As input constructor will take a list of processors that will be run in order. Each processor making part of the job. We already have Countour Detection class, just need slightly udate it to use context


    def save_frame(frame, file_name, flip=True):
        # flip BGR to RGB
        if flip:
            cv2.imwrite(file_name, np.flip(frame, 2))
        else:
            cv2.imwrite(file_name, frame)
    
    class ContourDetection(PipelineProcessor):
        '''
            Detecting moving objects.
    
            Purpose of this processor is to subtrac background, get moving objects
            and detect them with a cv2.findContours method, and then filter off-by
            width and height. 
    
            bg_subtractor - background subtractor isinstance.
            min_contour_width - min bounding rectangle width.
            min_contour_height - min bounding rectangle height.
            save_image - if True will save detected objects mask to file.
            image_dir - where to save images(must exist).        
        '''
    
        def __init__(self, bg_subtractor, min_contour_width=35, 
                    min_contour_height=35, save_image=False, 
                    image_dir='images'):
            super(ContourDetection, self).__init__()
    
            self.bg_subtractor = bg_subtractor
            self.min_contour_width = min_contour_width
            self.min_contour_height = min_contour_height
            self.save_image = save_image
            self.image_dir = image_dir
    
        def filter_mask(self, img, a=None):
            '''
                This filters are hand-picked just based on visual tests
            '''
    
            kernel = cv2.getStructuringElement(cv2.MORPH_ELLIPSE, (2, 2))
    
            # Fill any small holes
            closing = cv2.morphologyEx(img, cv2.MORPH_CLOSE, kernel)
            # Remove noise
            opening = cv2.morphologyEx(closing, cv2.MORPH_OPEN, kernel)
    
            # Dilate to merge adjacent blobs
            dilation = cv2.dilate(opening, kernel, iterations=2)
    
            return dilation
    
        def detect_vehicles(self, fg_mask, context):
    
            matches = []
    
            # finding external contours
            contours, hierarchy = cv2.findContours(
                fg_mask, cv2.RETR_EXTERNAL, cv2.CHAIN_APPROX_TC89_L1)
    
            for (i, contour) in enumerate(contours):
                (x, y, w, h) = cv2.boundingRect(contour)
                contour_valid = (w >= self.min_contour_width) and (
                    h >= self.min_contour_height)
    
                if not contour_valid:
                    continue
    
                centroid = get_centroid(x, y, w, h)
    
                matches.append(((x, y, w, h), centroid))
    
            return matches
    
        def __call__(self, context):
            frame = context['frame'].copy()
            frame_number = context['frame_number']
    
            fg_mask = self.bg_subtractor.apply(frame, None, 0.001)
            # just thresholding values
            fg_mask[fg_mask < 240] = 0
            fg_mask = self.filter_mask(fg_mask, frame_number)
    
            if self.save_image:
                save_frame(fg_mask, self.image_dir +
                                "/mask_%04d.png" % frame_number, flip=False)
    
            context['objects'] = self.detect_vehicles(fg_mask, context)
            context['fg_mask'] = fg_mask
    
            return context
        
      

Now let’s create a processor that will link detected objects on different frames and will create paths, and also will count vehicles that got to the exit zone.

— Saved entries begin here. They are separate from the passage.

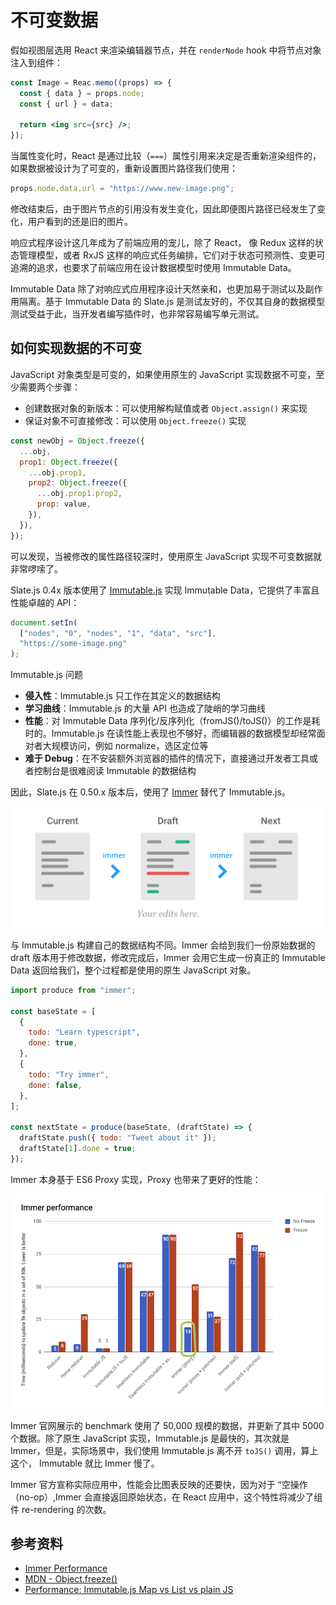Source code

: # 不可变数据

假如视图层选用 React 来渲染编辑器节点，并在 `renderNode` hook 中将节点对象注入到组件：

```jsx
const Image = Reac.memo((props) => {
  const { data } = props.node;
  const { url } = data;

  return <img src={src} />;
});
```

当属性变化时，React 是通过比较（`===`）属性引用来决定是否重新渲染组件的，如果数据被设计为了可变的，重新设置图片路径我们使用：

```js
props.node.data.url = "https://www.new-image.png";
```

修改结束后，由于图片节点的引用没有发生变化，因此即便图片路径已经发生了变化，用户看到的还是旧的图片。

响应式程序设计这几年成为了前端应用的宠儿，除了 React， 像 Redux 这样的状态管理模型，或者 RxJS 这样的响应式任务编排，它们对于状态可预测性、变更可追溯的追求，也要求了前端应用在设计数据模型时使用 Immutable Data。

Immutable Data 除了对响应式应用程序设计天然亲和，也更加易于测试以及副作用隔离。基于 Immutable Data 的 Slate.js 是测试友好的，不仅其自身的数据模型测试受益于此，当开发者编写插件时，也非常容易编写单元测试。

## 如何实现数据的不可变

JavaScript 对象类型是可变的，如果使用原生的 JavaScript 实现数据不可变，至少需要两个步骤：

- 创建数据对象的新版本：可以使用解构赋值或者 `Object.assign()` 来实现
- 保证对象不可直接修改：可以使用 `Object.freeze()` 实现

```js
const newObj = Object.freeze({
  ...obj,
  prop1: Object.freeze({
    ...obj.prop1,
    prop2: Object.freeze({
      ...obj.prop1.prop2,
      prop: value,
    }),
  }),
});
```

可以发现，当被修改的属性路径较深时，使用原生 JavaScript 实现不可变数据就非常啰嗦了。

Slate.js 0.4x 版本使用了 [Immutable.js](https://immutable-js.github.io/immutable-js/) 实现 Immutable Data，它提供了丰富且性能卓越的 API：

```js
document.setIn(
  ["nodes", "0", "nodes", "1", "data", "src"],
  "https://some-image.png"
);
```

Immutable.js 问题

- **侵入性**：Immutable.js 只工作在其定义的数据结构
- **学习曲线**：Immutable.js 的大量 API 也造成了陡峭的学习曲线
- **性能**：对 Immutable Data 序列化/反序列化（fromJS()/toJS()）的工作是耗时的。Immutable.js 在读性能上表现也不够好，而编辑器的数据模型却经常面对者大规模访问，例如 normalize，选区定位等
- **难于 Debug**：在不安装额外浏览器的插件的情况下，直接通过开发者工具或者控制台是很难阅读 Immutable 的数据结构

因此，Slate.js 在 0.50.x 版本后，使用了 [Immer](https://github.com/immerjs/immer) 替代了 Immutable.js。

<p align="center">
  <img src="./statics/immer.png" width="500" />
</p>

与 Immutable.js 构建自己的数据结构不同。Immer 会给到我们一份原始数据的 draft 版本用于修改数据，修改完成后，Immer 会用它生成一份真正的 Immutable Data 返回给我们，整个过程都是使用的原生 JavaScript 对象。

```js
import produce from "immer";

const baseState = [
  {
    todo: "Learn typescript",
    done: true,
  },
  {
    todo: "Try immer",
    done: false,
  },
];

const nextState = produce(baseState, (draftState) => {
  draftState.push({ todo: "Tweet about it" });
  draftState[1].done = true;
});
```

Immer 本身基于 ES6 Proxy 实现，Proxy 也带来了更好的性能：

<p align="center">
  <img src="./statics/immer-performance.png" width="500" />
</p>

Immer 官网展示的 benchmark 使用了 50,000 规模的数据，并更新了其中 5000 个数据。除了原生 JavaScript 实现，Immutable.js 是最快的，其次就是 Immer，但是，实际场景中，我们使用 Immutable.js 离不开 `toJS()` 调用，算上这个， Immutable 就比 Immer 慢了。

Immer 官方宣称实际应用中，性能会比图表反映的还要快，因为对于 “空操作（no-op）,Immer 会直接返回原始状态，在 React 应用中，这个特性将减少了组件 re-rendering 的次数。

## 参考资料

- [Immer Performance](https://immerjs.github.io/immer/docs/performance)
- [MDN - Object.freeze()](https://developer.mozilla.org/en-US/docs/Web/JavaScript/Reference/Global_Objects/Object/freeze#:~:text=A%20frozen%20object%20can%20no,existing%20properties%20from%20being%20changed.)
- [Performance: Immutable.js Map vs List vs plain JS](https://stackoverflow.com/questions/42004939/performance-immutable-js-map-vs-list-vs-plain-js)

    def distance(x, y, type='euclidian', x_weight=1.0, y_weight=1.0):
        if type == 'euclidian':
            return (math.sqrt(float((x[0] - y[0])**2) 
                      / x_weight + float((x[1] - y[1])**2) / y_weight))


    class VehicleCounter(PipelineProcessor):
        '''
            Counting vehicles that entered in exit zone.

            Purpose of this class based on detected object and local cache create
            objects pathes and count that entered in exit zone defined by exit masks.

            exit_masks - list of the exit masks.
            path_size - max number of points in a path.
            max_dst - max distance between two points.
        '''

        def __init__(self, exit_masks=[], path_size=10, max_dst=30, 
                    x_weight=1.0, y_weight=1.0):
            super(VehicleCounter, self).__init__()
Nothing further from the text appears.